La sofisticata dotazione di serie – ed il raffinato assortimento di componenti ed accessori in opzione – accompagna l’identità di immagine del nuovo SUV-coupé high performance di Ingolstadt, riconoscibile per il ricorso ad un set di cerchi da 21” (a richiesta da 22”) abbinati a pneumatici da 285/45 – 21, l’impianto frenante Audi Sport (in opzione disponibile nel tipo carboceramico, con pinze freno in rosso) e da una precisa connotazione estetica. Sul corpo vettura “abbondante” che caratterizza Audi Q8 (5,01 m di lunghezza) e che porta in dote una generosa capacità al vano bagagli (605 litri di capienza bagagliaio nel normale assetto di marcia, aumentabili fino a 1.755 l a sedili posteriori totalmente abbattuti), Audi SQ8 TDI dispone di specifiche modanature in argento opaco per la calandra single-frame, le prese d’aria esterne, le protezioni sottoscocca e gli inserti sottoporta; ed alcuni accenti in look alluminio (gusci degli specchi retrovisori esterni) e nero opaco (diffusore inferiore che integra i terminali di scarico sdoppiati).

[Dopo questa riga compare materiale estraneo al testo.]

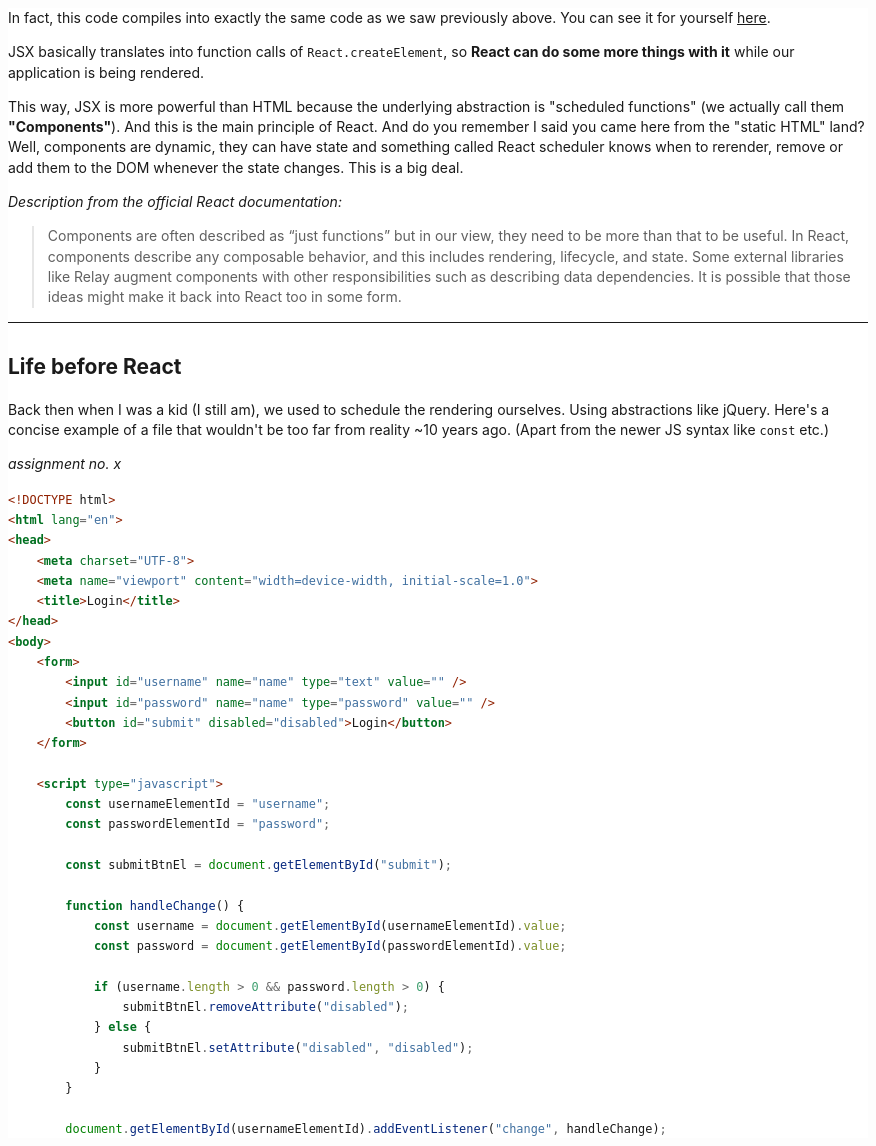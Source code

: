 In fact, this code compiles into exactly the same code as we saw previously above. You can see it for yourself [here](https://babeljs.io/repl#?browsers=&build=&builtIns=false&spec=false&loose=false&code_lz=DwWQhglgdgMmUBMAEB7ADgUygXgN4BcAnAVwwF8A-AKCSWAAkViBnDJAM0JSnwBEUUhAPKYcBEuSQB6arWABxMITABzNgBsIKgBb5mQsezDrWZadWBTw0OIgpA&debug=false&forceAllTransforms=false&shippedProposals=false&circleciRepo=&evaluate=false&fileSize=false&timeTravel=false&sourceType=module&lineWrap=true&presets=es2015%2Creact%2Cstage-2&prettier=true&targets=&version=7.8.7&externalPlugins=).

JSX basically translates into function calls of `React.createElement`, so __React can do some more things with it__ while our application is being rendered.

This way, JSX is more powerful than HTML because the underlying abstraction is "scheduled functions" (we actually call them __"Components"__). And this is the main principle of React. And do you remember I said you came here from the "static HTML" land? Well, components are dynamic, they can have state and something called React scheduler knows when to rerender, remove or add them to the DOM whenever the state changes. This is a big deal.

_Description from the official React documentation:_
> Components are often described as “just functions” but in our view, they need to be more than that to be useful. In React, components describe any composable behavior, and this includes rendering, lifecycle, and state. Some external libraries like Relay augment components with other responsibilities such as describing data dependencies. It is possible that those ideas might make it back into React too in some form.

---

## Life before React

Back then when I was a kid (I still am), we used to schedule the rendering ourselves. Using abstractions like jQuery. Here's a concise example of a file that wouldn't be too far from reality ~10 years ago. (Apart from the newer JS syntax like `const` etc.)

_assignment no. x_

```html
<!DOCTYPE html>
<html lang="en">
<head>
    <meta charset="UTF-8">
    <meta name="viewport" content="width=device-width, initial-scale=1.0">
    <title>Login</title>
</head>
<body>
    <form>
        <input id="username" name="name" type="text" value="" />
        <input id="password" name="name" type="password" value="" />
        <button id="submit" disabled="disabled">Login</button>
    </form>
    
    <script type="javascript">
        const usernameElementId = "username";
        const passwordElementId = "password";

        const submitBtnEl = document.getElementById("submit");

        function handleChange() {
            const username = document.getElementById(usernameElementId).value;
            const password = document.getElementById(passwordElementId).value;

            if (username.length > 0 && password.length > 0) {
                submitBtnEl.removeAttribute("disabled");
            } else {
                submitBtnEl.setAttribute("disabled", "disabled");
            }
        }

        document.getElementById(usernameElementId).addEventListener("change", handleChange);
```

L’abitacolo di Audi SQ8 TDI presenta, nell’ordine, sedili semi-anatomici (a richiesta sedili “S” con poggiatesta integrali e fianchetti ancora più avvolgenti; e divanetto posteriore regolabile longitudinalmente), rivestimenti a tinte scure – fedelmente all’immagine degli altri modelli Audi S TDI -, cuciture a contrasto e finiture in alluminio spazzolato ad effetto opaco, o, in alternativa, carbonio o radica. La dotazione di comando e multimediale viene costituita dai due display touch nella consueta tecnologia MMI Touch, destinati rispettivamente al controllo delle funzioni navigazione ed infotainment, cui da segnalare è il debutto dell’assistente vocale Amazon Alexa nella suite di servizi Audi Connect.